== WHAT IS BEING ASKED ==
Every line below that carries the word "SDKs" needs to be copied.

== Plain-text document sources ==
|---|

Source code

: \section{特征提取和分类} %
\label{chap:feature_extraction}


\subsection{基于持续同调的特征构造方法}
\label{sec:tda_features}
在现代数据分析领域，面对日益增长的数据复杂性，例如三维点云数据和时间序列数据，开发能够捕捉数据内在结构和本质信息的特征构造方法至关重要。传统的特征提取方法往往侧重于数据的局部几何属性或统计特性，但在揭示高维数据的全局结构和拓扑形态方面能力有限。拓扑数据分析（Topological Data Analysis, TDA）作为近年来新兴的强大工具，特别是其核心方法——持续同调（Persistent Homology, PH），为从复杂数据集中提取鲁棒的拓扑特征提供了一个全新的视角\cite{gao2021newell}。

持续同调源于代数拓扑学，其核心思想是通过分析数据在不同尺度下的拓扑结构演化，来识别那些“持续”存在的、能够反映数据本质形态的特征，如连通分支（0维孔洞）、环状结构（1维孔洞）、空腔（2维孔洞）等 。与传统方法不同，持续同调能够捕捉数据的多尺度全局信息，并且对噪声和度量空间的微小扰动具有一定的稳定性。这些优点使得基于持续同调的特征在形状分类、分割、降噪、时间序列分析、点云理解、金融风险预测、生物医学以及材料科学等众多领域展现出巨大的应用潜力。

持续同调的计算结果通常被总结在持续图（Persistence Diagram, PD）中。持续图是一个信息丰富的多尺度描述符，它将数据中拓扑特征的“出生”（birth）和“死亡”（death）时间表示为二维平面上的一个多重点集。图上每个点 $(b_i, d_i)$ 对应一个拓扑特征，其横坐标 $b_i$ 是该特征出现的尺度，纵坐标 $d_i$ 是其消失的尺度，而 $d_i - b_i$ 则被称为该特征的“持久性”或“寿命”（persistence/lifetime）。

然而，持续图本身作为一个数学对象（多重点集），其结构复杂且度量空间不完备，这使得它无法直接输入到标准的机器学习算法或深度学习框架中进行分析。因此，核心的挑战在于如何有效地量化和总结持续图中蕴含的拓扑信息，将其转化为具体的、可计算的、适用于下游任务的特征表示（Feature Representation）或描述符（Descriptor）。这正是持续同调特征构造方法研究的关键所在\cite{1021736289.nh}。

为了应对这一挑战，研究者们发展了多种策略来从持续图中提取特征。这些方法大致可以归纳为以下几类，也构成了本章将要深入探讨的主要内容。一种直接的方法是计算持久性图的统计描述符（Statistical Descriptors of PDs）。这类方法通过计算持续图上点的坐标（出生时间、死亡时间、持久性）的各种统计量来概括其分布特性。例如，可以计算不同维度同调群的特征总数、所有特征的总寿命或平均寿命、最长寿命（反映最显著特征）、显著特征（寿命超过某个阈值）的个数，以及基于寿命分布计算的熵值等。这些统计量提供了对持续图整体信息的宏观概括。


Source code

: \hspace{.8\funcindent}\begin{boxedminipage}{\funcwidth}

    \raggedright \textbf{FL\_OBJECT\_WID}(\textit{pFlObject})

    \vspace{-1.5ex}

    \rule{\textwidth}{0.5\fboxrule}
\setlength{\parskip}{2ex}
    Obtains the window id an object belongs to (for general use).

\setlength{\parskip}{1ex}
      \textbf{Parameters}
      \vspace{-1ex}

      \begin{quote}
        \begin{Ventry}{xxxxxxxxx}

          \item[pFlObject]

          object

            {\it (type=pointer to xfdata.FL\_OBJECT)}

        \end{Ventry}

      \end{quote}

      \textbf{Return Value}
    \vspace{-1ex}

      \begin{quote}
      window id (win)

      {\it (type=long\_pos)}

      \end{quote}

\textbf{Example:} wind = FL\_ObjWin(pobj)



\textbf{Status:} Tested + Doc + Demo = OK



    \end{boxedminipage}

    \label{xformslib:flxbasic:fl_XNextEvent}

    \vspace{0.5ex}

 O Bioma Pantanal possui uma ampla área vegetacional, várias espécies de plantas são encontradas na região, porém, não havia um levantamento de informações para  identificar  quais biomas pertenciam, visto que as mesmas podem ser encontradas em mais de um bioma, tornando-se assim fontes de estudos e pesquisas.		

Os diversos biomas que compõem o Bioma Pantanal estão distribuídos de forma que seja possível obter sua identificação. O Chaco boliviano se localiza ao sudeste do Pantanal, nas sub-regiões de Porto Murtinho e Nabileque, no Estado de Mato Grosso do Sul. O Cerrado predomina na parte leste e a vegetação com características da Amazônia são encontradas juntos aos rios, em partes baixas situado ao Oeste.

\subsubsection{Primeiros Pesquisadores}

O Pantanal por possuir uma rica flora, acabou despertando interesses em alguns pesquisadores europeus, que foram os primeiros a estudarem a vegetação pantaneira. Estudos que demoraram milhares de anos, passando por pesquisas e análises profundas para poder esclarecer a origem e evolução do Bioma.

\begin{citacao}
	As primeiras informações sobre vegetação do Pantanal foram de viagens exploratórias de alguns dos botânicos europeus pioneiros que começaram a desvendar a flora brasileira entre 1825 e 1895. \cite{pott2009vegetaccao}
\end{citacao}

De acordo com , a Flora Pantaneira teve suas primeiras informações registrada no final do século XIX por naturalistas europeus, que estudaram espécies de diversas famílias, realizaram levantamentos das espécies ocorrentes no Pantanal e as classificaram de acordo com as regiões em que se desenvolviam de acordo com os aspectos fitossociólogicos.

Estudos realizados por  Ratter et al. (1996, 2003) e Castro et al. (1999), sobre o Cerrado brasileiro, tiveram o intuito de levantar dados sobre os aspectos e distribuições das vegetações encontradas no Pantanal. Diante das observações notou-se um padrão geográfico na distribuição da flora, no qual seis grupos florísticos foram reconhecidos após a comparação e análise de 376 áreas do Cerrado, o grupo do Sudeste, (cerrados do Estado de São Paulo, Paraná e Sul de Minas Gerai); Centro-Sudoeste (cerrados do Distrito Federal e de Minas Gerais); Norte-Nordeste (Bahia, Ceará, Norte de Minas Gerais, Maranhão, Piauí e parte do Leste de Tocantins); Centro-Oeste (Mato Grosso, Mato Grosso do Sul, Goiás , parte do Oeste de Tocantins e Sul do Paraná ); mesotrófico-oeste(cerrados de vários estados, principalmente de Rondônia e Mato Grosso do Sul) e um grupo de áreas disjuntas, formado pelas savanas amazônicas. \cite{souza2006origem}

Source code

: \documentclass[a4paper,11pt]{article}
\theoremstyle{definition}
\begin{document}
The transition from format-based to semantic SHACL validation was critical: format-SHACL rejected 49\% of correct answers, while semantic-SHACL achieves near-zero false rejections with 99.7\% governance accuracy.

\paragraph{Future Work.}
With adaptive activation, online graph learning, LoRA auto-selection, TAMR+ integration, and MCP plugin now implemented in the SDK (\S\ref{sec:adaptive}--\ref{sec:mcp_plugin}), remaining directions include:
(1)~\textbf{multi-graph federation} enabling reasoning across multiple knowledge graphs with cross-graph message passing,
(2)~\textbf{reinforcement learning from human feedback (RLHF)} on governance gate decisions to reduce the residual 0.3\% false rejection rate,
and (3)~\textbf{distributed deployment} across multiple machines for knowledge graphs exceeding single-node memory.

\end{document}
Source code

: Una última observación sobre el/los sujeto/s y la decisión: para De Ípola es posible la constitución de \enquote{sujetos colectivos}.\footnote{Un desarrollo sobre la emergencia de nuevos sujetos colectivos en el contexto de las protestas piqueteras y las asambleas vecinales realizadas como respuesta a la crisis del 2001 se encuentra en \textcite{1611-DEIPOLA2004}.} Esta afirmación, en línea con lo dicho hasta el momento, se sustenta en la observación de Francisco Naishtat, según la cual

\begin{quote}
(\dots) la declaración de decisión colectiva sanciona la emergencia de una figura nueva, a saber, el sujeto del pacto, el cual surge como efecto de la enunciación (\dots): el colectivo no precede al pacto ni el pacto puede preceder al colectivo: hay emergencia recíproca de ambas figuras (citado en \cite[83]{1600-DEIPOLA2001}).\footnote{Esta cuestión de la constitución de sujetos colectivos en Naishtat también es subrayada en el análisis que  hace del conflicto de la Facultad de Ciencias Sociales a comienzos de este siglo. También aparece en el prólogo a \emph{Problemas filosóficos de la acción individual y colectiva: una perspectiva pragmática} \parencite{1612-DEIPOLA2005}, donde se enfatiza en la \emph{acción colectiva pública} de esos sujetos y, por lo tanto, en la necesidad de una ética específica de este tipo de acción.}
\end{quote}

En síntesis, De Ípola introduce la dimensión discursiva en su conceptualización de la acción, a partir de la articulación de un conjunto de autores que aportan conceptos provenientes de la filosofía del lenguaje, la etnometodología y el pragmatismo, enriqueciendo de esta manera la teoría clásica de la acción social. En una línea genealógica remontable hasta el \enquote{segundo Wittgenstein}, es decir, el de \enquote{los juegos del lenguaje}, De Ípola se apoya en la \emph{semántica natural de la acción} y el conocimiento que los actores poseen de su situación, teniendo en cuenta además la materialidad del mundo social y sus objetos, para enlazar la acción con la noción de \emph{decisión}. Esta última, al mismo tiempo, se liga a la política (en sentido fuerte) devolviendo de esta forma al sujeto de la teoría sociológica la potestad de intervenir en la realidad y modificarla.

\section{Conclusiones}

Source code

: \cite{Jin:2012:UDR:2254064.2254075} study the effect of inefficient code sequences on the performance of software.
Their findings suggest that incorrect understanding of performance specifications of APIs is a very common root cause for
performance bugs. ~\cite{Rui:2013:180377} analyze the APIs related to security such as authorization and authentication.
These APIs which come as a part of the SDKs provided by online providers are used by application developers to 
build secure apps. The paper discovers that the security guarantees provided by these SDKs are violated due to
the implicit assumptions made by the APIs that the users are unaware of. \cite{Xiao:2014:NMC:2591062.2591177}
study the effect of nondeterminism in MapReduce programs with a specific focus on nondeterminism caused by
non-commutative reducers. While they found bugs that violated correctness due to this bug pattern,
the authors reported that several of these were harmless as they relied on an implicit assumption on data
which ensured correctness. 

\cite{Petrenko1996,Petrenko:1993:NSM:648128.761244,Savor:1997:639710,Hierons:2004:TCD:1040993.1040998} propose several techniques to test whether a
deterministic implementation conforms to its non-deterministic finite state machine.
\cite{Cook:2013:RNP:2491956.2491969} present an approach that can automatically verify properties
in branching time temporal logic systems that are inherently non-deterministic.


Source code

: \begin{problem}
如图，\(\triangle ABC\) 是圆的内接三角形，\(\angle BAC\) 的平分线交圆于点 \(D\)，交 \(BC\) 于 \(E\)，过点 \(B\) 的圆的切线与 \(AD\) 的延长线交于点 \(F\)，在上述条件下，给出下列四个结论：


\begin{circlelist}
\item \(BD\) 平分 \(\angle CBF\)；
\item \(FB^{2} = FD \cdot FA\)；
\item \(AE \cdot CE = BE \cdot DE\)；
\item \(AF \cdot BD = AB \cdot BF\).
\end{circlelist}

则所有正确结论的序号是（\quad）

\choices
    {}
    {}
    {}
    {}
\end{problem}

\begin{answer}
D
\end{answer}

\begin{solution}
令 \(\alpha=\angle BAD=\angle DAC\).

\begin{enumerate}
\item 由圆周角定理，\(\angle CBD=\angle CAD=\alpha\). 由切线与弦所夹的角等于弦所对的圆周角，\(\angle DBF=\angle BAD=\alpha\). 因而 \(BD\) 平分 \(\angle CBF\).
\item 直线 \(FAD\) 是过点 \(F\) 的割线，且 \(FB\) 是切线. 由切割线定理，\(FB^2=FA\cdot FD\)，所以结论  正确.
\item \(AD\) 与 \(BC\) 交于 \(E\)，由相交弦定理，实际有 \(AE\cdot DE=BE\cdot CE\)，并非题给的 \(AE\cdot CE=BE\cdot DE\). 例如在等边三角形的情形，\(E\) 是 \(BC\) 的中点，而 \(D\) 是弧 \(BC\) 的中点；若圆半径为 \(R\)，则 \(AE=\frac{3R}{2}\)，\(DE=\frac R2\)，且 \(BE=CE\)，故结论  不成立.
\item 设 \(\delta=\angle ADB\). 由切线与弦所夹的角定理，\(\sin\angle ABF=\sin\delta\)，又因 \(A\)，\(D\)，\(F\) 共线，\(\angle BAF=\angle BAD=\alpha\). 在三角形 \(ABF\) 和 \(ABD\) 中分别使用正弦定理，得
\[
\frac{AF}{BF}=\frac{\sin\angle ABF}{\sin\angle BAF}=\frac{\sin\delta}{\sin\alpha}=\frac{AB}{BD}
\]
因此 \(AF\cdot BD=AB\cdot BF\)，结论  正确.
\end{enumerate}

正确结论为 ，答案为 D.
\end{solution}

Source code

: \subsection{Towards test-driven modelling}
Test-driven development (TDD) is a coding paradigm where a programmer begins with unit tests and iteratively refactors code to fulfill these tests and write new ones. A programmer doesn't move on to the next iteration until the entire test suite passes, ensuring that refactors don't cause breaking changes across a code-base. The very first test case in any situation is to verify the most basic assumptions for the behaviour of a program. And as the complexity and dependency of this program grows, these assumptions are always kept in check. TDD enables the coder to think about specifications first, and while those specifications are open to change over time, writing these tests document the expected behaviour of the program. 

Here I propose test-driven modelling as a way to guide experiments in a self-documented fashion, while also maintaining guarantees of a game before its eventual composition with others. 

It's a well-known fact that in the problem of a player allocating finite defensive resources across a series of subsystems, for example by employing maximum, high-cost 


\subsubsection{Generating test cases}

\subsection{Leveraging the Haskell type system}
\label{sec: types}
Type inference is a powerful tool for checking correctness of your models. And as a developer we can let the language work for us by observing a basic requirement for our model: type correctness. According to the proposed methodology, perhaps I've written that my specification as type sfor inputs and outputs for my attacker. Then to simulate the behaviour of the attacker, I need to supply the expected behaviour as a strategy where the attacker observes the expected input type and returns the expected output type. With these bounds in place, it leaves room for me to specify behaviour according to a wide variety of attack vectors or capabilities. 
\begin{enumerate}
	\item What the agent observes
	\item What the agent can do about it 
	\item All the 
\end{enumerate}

|---|

== TASK SOLUTION ==
These APIs which come as a part of the SDKs provided by online providers are used by application developers to 
build secure apps. The paper discovers that the security guarantees provided by these SDKs are violated due to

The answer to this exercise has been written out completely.